Rendered images with source text:
━━━
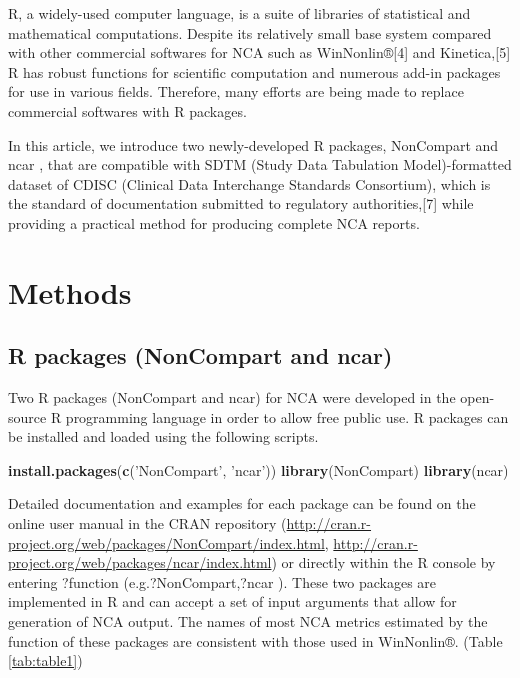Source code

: \documentclass[12pt,]{krantz}
\newenvironment{Shaded}{\begin{snugshade}}{\end{snugshade}}
\newcommand{\KeywordTok}[1]{\textcolor[rgb]{0.13,0.29,0.53}{\textbf{#1}}}
\newcommand{\StringTok}[1]{\textcolor[rgb]{0.31,0.60,0.02}{#1}}
\newcommand{\NormalTok}[1]{#1}
\theoremstyle{definition}
\theoremstyle{definition}
\theoremstyle{definition}
\theoremstyle{remark}
\begin{document}
R, a widely-used computer language, is a suite of libraries of
statistical and mathematical computations. \citep{R-base} Despite its
relatively small base system compared with other commercial softwares
for NCA such as WinNonlin®{[}4{]} and Kinetica,{[}5{]} R has robust
functions for scientific computation and numerous add-in packages for
use in various fields. \citep{kim2015r} Therefore, many efforts are
being made to replace commercial softwares with R packages.

In this article, we introduce two newly-developed R packages, NonCompart
\citep{R-NonCompart} and ncar \citep{R-ncar}, that are compatible with
SDTM (Study Data Tabulation Model)-formatted dataset of CDISC (Clinical
Data Interchange Standards Consortium), which is the standard of
documentation submitted to regulatory authorities,{[}7{]} while
providing a practical method for producing complete NCA reports.

\chapter{Methods}\label{methods}

\section{R packages (NonCompart and
ncar)}\label{r-packages-noncompart-and-ncar}

Two R packages (NonCompart and ncar) for NCA were developed in the
open-source R programming language in order to allow free public use. R
packages can be installed and loaded using the following scripts.

\begin{Shaded}
\begin{Highlighting}[]
\KeywordTok{install.packages}\NormalTok{(}\KeywordTok{c}\NormalTok{(}\StringTok{'NonCompart'}\NormalTok{, }\StringTok{'ncar'}\NormalTok{))}
\KeywordTok{library}\NormalTok{(NonCompart)}
\KeywordTok{library}\NormalTok{(ncar)}
\end{Highlighting}
\end{Shaded}

Detailed documentation and examples for each package can be found on the
online user manual in the CRAN repository
(\url{http://cran.r-project.org/web/packages/NonCompart/index.html},
\url{http://cran.r-project.org/web/packages/ncar/index.html}) or
directly within the R console by entering ?function
(e.g.?NonCompart,?ncar ). These two packages are implemented in R and
can accept a set of input arguments that allow for generation of NCA
output. The names of most NCA metrics estimated by the function of these
packages are consistent with those used in WinNonlin®. (Table
\ref{tab:table1})
\end{document}
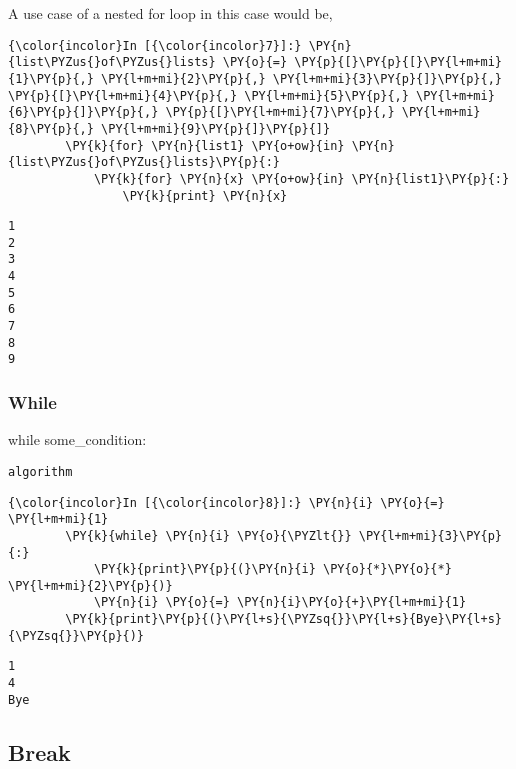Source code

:     A use case of a nested for loop in this case would be,

    \begin{Verbatim}[commandchars=\\\{\}]
{\color{incolor}In [{\color{incolor}7}]:} \PY{n}{list\PYZus{}of\PYZus{}lists} \PY{o}{=} \PY{p}{[}\PY{p}{[}\PY{l+m+mi}{1}\PY{p}{,} \PY{l+m+mi}{2}\PY{p}{,} \PY{l+m+mi}{3}\PY{p}{]}\PY{p}{,} \PY{p}{[}\PY{l+m+mi}{4}\PY{p}{,} \PY{l+m+mi}{5}\PY{p}{,} \PY{l+m+mi}{6}\PY{p}{]}\PY{p}{,} \PY{p}{[}\PY{l+m+mi}{7}\PY{p}{,} \PY{l+m+mi}{8}\PY{p}{,} \PY{l+m+mi}{9}\PY{p}{]}\PY{p}{]}
        \PY{k}{for} \PY{n}{list1} \PY{o+ow}{in} \PY{n}{list\PYZus{}of\PYZus{}lists}\PY{p}{:}
            \PY{k}{for} \PY{n}{x} \PY{o+ow}{in} \PY{n}{list1}\PY{p}{:}
                \PY{k}{print} \PY{n}{x}
\end{Verbatim}

    \begin{Verbatim}[commandchars=\\\{\}]
1
2
3
4
5
6
7
8
9
    \end{Verbatim}

    \subsubsection{While}\label{while}

    while some\_condition:

\begin{verbatim}
algorithm
\end{verbatim}

    \begin{Verbatim}[commandchars=\\\{\}]
{\color{incolor}In [{\color{incolor}8}]:} \PY{n}{i} \PY{o}{=} \PY{l+m+mi}{1}
        \PY{k}{while} \PY{n}{i} \PY{o}{\PYZlt{}} \PY{l+m+mi}{3}\PY{p}{:}
            \PY{k}{print}\PY{p}{(}\PY{n}{i} \PY{o}{*}\PY{o}{*} \PY{l+m+mi}{2}\PY{p}{)}
            \PY{n}{i} \PY{o}{=} \PY{n}{i}\PY{o}{+}\PY{l+m+mi}{1}
        \PY{k}{print}\PY{p}{(}\PY{l+s}{\PYZsq{}}\PY{l+s}{Bye}\PY{l+s}{\PYZsq{}}\PY{p}{)}
\end{Verbatim}

    \begin{Verbatim}[commandchars=\\\{\}]
1
4
Bye
    \end{Verbatim}

    \subsection{Break}\label{break}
━━━
# TASK STATEMENT:
Transcribe the records word for word and include no pictures.

# REPLY TO THE TASK:
Source code

: \documentclass[12pt,]{krantz}
\newenvironment{Shaded}{\begin{snugshade}}{\end{snugshade}}
\newcommand{\KeywordTok}[1]{\textcolor[rgb]{0.13,0.29,0.53}{\textbf{#1}}}
\newcommand{\StringTok}[1]{\textcolor[rgb]{0.31,0.60,0.02}{#1}}
\newcommand{\NormalTok}[1]{#1}
\theoremstyle{definition}
\theoremstyle{definition}
\theoremstyle{definition}
\theoremstyle{remark}
\begin{document}
R, a widely-used computer language, is a suite of libraries of
statistical and mathematical computations. \citep{R-base} Despite its
relatively small base system compared with other commercial softwares
for NCA such as WinNonlin®{[}4{]} and Kinetica,{[}5{]} R has robust
functions for scientific computation and numerous add-in packages for
use in various fields. \citep{kim2015r} Therefore, many efforts are
being made to replace commercial softwares with R packages.

In this article, we introduce two newly-developed R packages, NonCompart
\citep{R-NonCompart} and ncar \citep{R-ncar}, that are compatible with
SDTM (Study Data Tabulation Model)-formatted dataset of CDISC (Clinical
Data Interchange Standards Consortium), which is the standard of
documentation submitted to regulatory authorities,{[}7{]} while
providing a practical method for producing complete NCA reports.

\chapter{Methods}\label{methods}

\section{R packages (NonCompart and
ncar)}\label{r-packages-noncompart-and-ncar}

Two R packages (NonCompart and ncar) for NCA were developed in the
open-source R programming language in order to allow free public use. R
packages can be installed and loaded using the following scripts.

\begin{Shaded}
\begin{Highlighting}[]
\KeywordTok{install.packages}\NormalTok{(}\KeywordTok{c}\NormalTok{(}\StringTok{'NonCompart'}\NormalTok{, }\StringTok{'ncar'}\NormalTok{))}
\KeywordTok{library}\NormalTok{(NonCompart)}
\KeywordTok{library}\NormalTok{(ncar)}
\end{Highlighting}
\end{Shaded}

Detailed documentation and examples for each package can be found on the
online user manual in the CRAN repository
(\url{http://cran.r-project.org/web/packages/NonCompart/index.html},
\url{http://cran.r-project.org/web/packages/ncar/index.html}) or
directly within the R console by entering ?function
(e.g.?NonCompart,?ncar ). These two packages are implemented in R and
can accept a set of input arguments that allow for generation of NCA
output. The names of most NCA metrics estimated by the function of these
packages are consistent with those used in WinNonlin®. (Table
\ref{tab:table1})
\end{document}
Source code

:     A use case of a nested for loop in this case would be,

    \begin{Verbatim}[commandchars=\\\{\}]
{\color{incolor}In [{\color{incolor}7}]:} \PY{n}{list\PYZus{}of\PYZus{}lists} \PY{o}{=} \PY{p}{[}\PY{p}{[}\PY{l+m+mi}{1}\PY{p}{,} \PY{l+m+mi}{2}\PY{p}{,} \PY{l+m+mi}{3}\PY{p}{]}\PY{p}{,} \PY{p}{[}\PY{l+m+mi}{4}\PY{p}{,} \PY{l+m+mi}{5}\PY{p}{,} \PY{l+m+mi}{6}\PY{p}{]}\PY{p}{,} \PY{p}{[}\PY{l+m+mi}{7}\PY{p}{,} \PY{l+m+mi}{8}\PY{p}{,} \PY{l+m+mi}{9}\PY{p}{]}\PY{p}{]}
        \PY{k}{for} \PY{n}{list1} \PY{o+ow}{in} \PY{n}{list\PYZus{}of\PYZus{}lists}\PY{p}{:}
            \PY{k}{for} \PY{n}{x} \PY{o+ow}{in} \PY{n}{list1}\PY{p}{:}
                \PY{k}{print} \PY{n}{x}
\end{Verbatim}

    \begin{Verbatim}[commandchars=\\\{\}]
1
2
3
4
5
6
7
8
9
    \end{Verbatim}

    \subsubsection{While}\label{while}

    while some\_condition:

\begin{verbatim}
algorithm
\end{verbatim}

    \begin{Verbatim}[commandchars=\\\{\}]
{\color{incolor}In [{\color{incolor}8}]:} \PY{n}{i} \PY{o}{=} \PY{l+m+mi}{1}
        \PY{k}{while} \PY{n}{i} \PY{o}{\PYZlt{}} \PY{l+m+mi}{3}\PY{p}{:}
            \PY{k}{print}\PY{p}{(}\PY{n}{i} \PY{o}{*}\PY{o}{*} \PY{l+m+mi}{2}\PY{p}{)}
            \PY{n}{i} \PY{o}{=} \PY{n}{i}\PY{o}{+}\PY{l+m+mi}{1}
        \PY{k}{print}\PY{p}{(}\PY{l+s}{\PYZsq{}}\PY{l+s}{Bye}\PY{l+s}{\PYZsq{}}\PY{p}{)}
\end{Verbatim}

    \begin{Verbatim}[commandchars=\\\{\}]
1
4
Bye
    \end{Verbatim}

    \subsection{Break}\label{break}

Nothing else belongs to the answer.